__TASK DATA__.
= = = = =
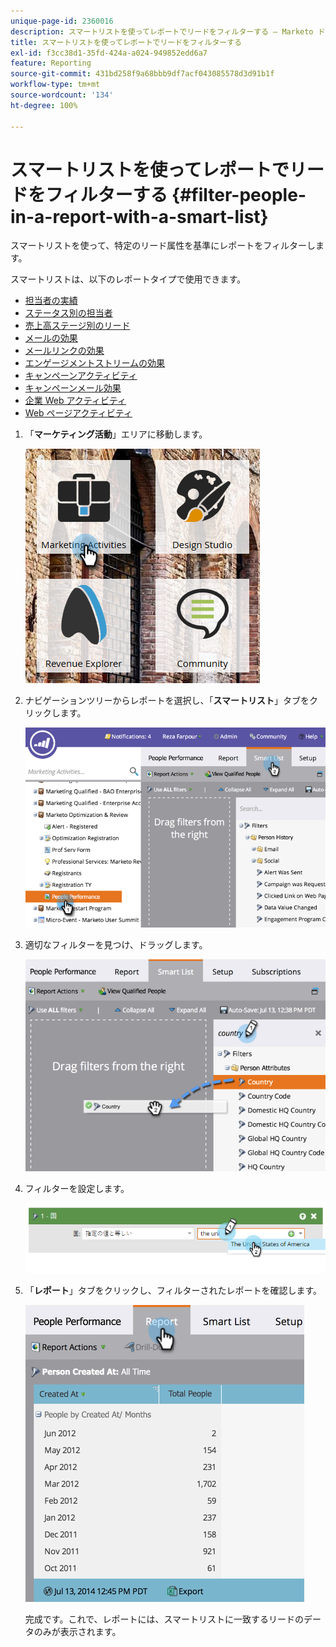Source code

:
 ```yaml
---
unique-page-id: 2360016
description: スマートリストを使ってレポートでリードをフィルターする — Marketo ドキュメント — 製品ドキュメント
title: スマートリストを使ってレポートでリードをフィルターする
exl-id: f3cc38d1-35fd-424a-a024-949852edd6a7
feature: Reporting
source-git-commit: 431bd258f9a68bbb9df7acf043085578d3d91b1f
workflow-type: tm+mt
source-wordcount: '134'
ht-degree: 100%

---
```


# スマートリストを使ってレポートでリードをフィルターする {#filter-people-in-a-report-with-a-smart-list}

スマートリストを使って、特定のリード属性を基準にレポートをフィルターします。

スマートリストは、以下のレポートタイプで使用できます。

* [担当者の実績](/help/marketo/product-docs/reporting/basic-reporting/report-types/people-performance-report.md)
* [ステータス別の担当者](/help/marketo/product-docs/reporting/basic-reporting/report-types/people-by-status-report.md)
* [売上高ステージ別のリード](/help/marketo/product-docs/reporting/revenue-cycle-analytics/revenue-tools/people-by-revenue-stage-report.md)
* [メールの効果](/help/marketo/product-docs/email-marketing/email-programs/email-program-data/email-performance-report.md)
* [メールリンクの効果](/help/marketo/product-docs/email-marketing/email-programs/email-program-data/email-link-performance-report.md)
* [エンゲージメントストリームの効果](/help/marketo/product-docs/email-marketing/drip-nurturing/reports-and-notifications/engagement-stream-performance-report.md)
* [キャンペーンアクティビティ](/help/marketo/product-docs/reporting/basic-reporting/report-types/campaign-activity-report.md)
* [キャンペーンメール効果](/help/marketo/product-docs/reporting/basic-reporting/report-types/campaign-email-performance-report.md)
* [企業 Web アクティビティ](/help/marketo/product-docs/reporting/basic-reporting/report-types/company-web-activity-report.md)
* [Web ページアクティビティ](/help/marketo/product-docs/reporting/basic-reporting/report-types/web-page-activity-report.md)

1. 「**マーケティング活動**」エリアに移動します。

   ![](assets/image2017-3-27-11-3a31-3a2.png)

1. ナビゲーションツリーからレポートを選択し、「**スマートリスト**」タブをクリックします。

   ![](assets/image2017-3-27-14-3a12-3a53.png)

1. 適切なフィルターを見つけ、ドラッグします。

   ![](assets/image2017-3-27-14-3a13-3a46.png)

1. フィルターを設定します。

   ![](assets/image2014-9-16-12-3a35-3a50.png)

1. 「**レポート**」タブをクリックし、フィルターされたレポートを確認します。

   ![](assets/image2017-3-27-14-3a14-3a16.png)

   完成です。これで、レポートには、スマートリストに一致するリードのデータのみが表示されます。
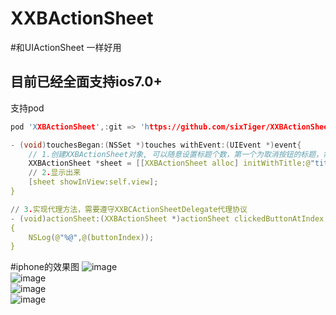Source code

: # XXBActionSheet
#和UIActionSheet 一样好用
## 目前已经全面支持ios7.0+
支持pod
```c
pod 'XXBActionSheet',:git => 'https://github.com/sixTiger/XXBActionSheet'
```

``` c
- (void)touchesBegan:(NSSet *)touches withEvent:(UIEvent *)event{
    // 1.创建XXBActionSheet对象, 可以随意设置标题个数，第一个为取消按钮的标题，需要设置代理才能监听点击结果
    XXBActionSheet *sheet = [[XXBActionSheet alloc] initWithTitle:@"title" delegate:self cancelButtonTitle:@"cancale" otherButtonTitles:@"0",@"1",@"2",@"3",@"4",@"5",@"6",@"7",@"8",@"9",@"10",nil];
    // 2.显示出来
    [sheet showInView:self.view];
}

// 3.实现代理方法，需要遵守XXBCActionSheetDelegate代理协议
- (void)actionSheet:(XXBActionSheet *)actionSheet clickedButtonAtIndex:(NSInteger)buttonIndex
{
    NSLog(@"%@",@(buttonIndex));
}
```
#iphone的效果图
![image](./image/1.png)<br>
![image](./image/2.png)<br>
![image](./image/3.png)<br>
![image](./image/4.png)<br>
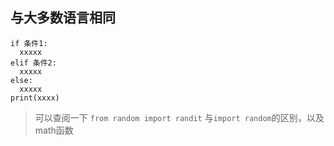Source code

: ## 与大多数语言相同 
```
if 条件1:
  xxxxx
elif 条件2:
  xxxxx
else:
  xxxxx
print(xxxx)
```

> 可以查阅一下 ```from random import randit``` 与```import random```的区别，以及math函数
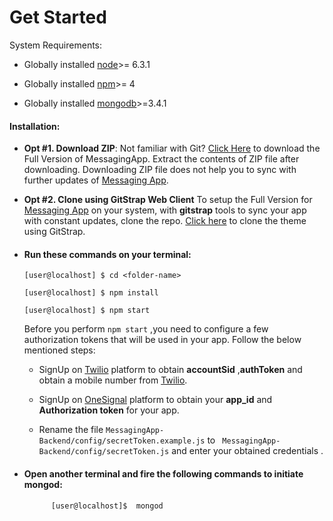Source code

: # Get Started

System Requirements:

* Globally installed [node](https://nodejs.org/en/)&gt;= 6.3.1

* Globally installed [npm](https://www.npmjs.com/)&gt;= 4

* Globally installed [mongodb](https://docs.mongodb.com/)&gt;=3.4.1

#### Installation:

* **Opt \#1. Download ZIP**: Not familiar with Git? [Click Here](http://gitstrap.com/strapmobile/MessagingApp-Backend/repository/archive.zip) to download the Full Version of MessagingApp. Extract the contents of ZIP file after downloading. Downloading ZIP file does not help you to sync with further updates of [Messaging App](http://market.nativebase.io/view/react-native-messaging-app-with-backend).

* **Opt #2. Clone using GitStrap Web Client**
To setup the Full Version for [Messaging App](http://market.nativebase.io/view/react-native-messaging-app-with-backend) on your system, with **gitstrap** tools to sync your app with constant updates, clone the repo.
[Click here](../front-end/installation/gitstrap-tools.md) to clone the theme using GitStrap.

* #### Run these commands on your terminal:

    ```
    [user@localhost] $ cd <folder-name>

    [user@localhost] $ npm install

    [user@localhost] $ npm start
    ```

    Before you perform ``` npm start ``` ,you need to configure a few authorization tokens that will be used in your app. Follow the below mentioned steps:

    * SignUp on [Twilio](https://www.twilio.com/) platform to obtain **accountSid** ,**authToken** and obtain a mobile number from [Twilio](https://www.twilio.com/).

    * SignUp on [OneSignal](https://onesignal.com/) platform to obtain your **app_id** and **Authorization token** for your app.

    * Rename the file ``` MessagingApp-Backend/config/secretToken.example.js ``` to ``` MessagingApp-Backend/config/secretToken.js``` and enter your obtained credentials .

* #### Open another terminal and fire the following commands to initiate mongod:

    ```
          [user@localhost]$  mongod
    ```
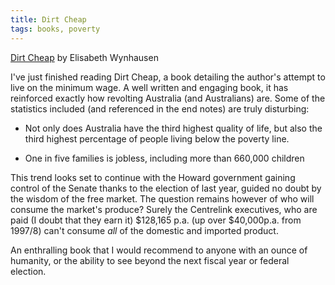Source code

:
 ```yaml
---
title: Dirt Cheap
tags: books, poverty
---
```


[Dirt Cheap][1] by Elisabeth Wynhausen

I've just finished reading Dirt Cheap, a book detailing the author's attempt to
live on the minimum wage. A well written and engaging book, it has reinforced
exactly how revolting Australia (and Australians) are. Some of the statistics
included (and referenced in the end notes) are truly disturbing:

- Not only does Australia have the third highest quality of life, but also the
third highest percentage of people living below the poverty line.

- One in five families is jobless, including more than 660,000 children

This trend looks set to continue with the Howard government gaining control of
the Senate thanks to the election of last year, guided no doubt by the wisdom
of the free market. The question remains however of who will consume the
market's produce? Surely the Centrelink executives, who are paid (I doubt that
they earn it) $128,165 p.a. (up over $40,000p.a. from 1997/8) can't consume
*all* of the domestic and imported product.

An enthralling book that I would recommend to anyone with an ounce of humanity,
or the ability to see beyond the next fiscal year or federal election.

[1]: http://www.amazon.com/dp/1405036443
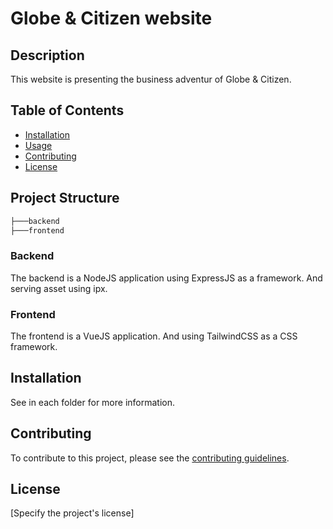 # Globe & Citizen website

## Description
This website is presenting the business adventur of Globe & Citizen.

## Table of Contents
- [Installation](#installation)
- [Usage](#usage)
- [Contributing](#contributing)
- [License](#license)

## Project Structure
```bash
├───backend
├───frontend
```

### Backend
The backend is a NodeJS application using ExpressJS as a framework. And serving asset using ipx.

### Frontend
The frontend is a VueJS application. And using TailwindCSS as a CSS framework.

## Installation
See in each folder for more information.

## Contributing
To contribute to this project, please see the [contributing guidelines](CONTRIBUTING.md).

## License
[Specify the project's license]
= = = = =
Your reply should be nothing but the lines from the one containing "## Description" through the last line above, copied exactly; please include both ends.

__OUTPUT FOR THIS TASK__.
## Description
This website is presenting the business adventur of Globe & Citizen.

## Table of Contents
- [Installation](#installation)
- [Usage](#usage)
- [Contributing](#contributing)
- [License](#license)

## Project Structure
```bash
├───backend
├───frontend
```

### Backend
The backend is a NodeJS application using ExpressJS as a framework. And serving asset using ipx.

### Frontend
The frontend is a VueJS application. And using TailwindCSS as a CSS framework.

## Installation
See in each folder for more information.

## Contributing
To contribute to this project, please see the [contributing guidelines](CONTRIBUTING.md).

## License
[Specify the project's license]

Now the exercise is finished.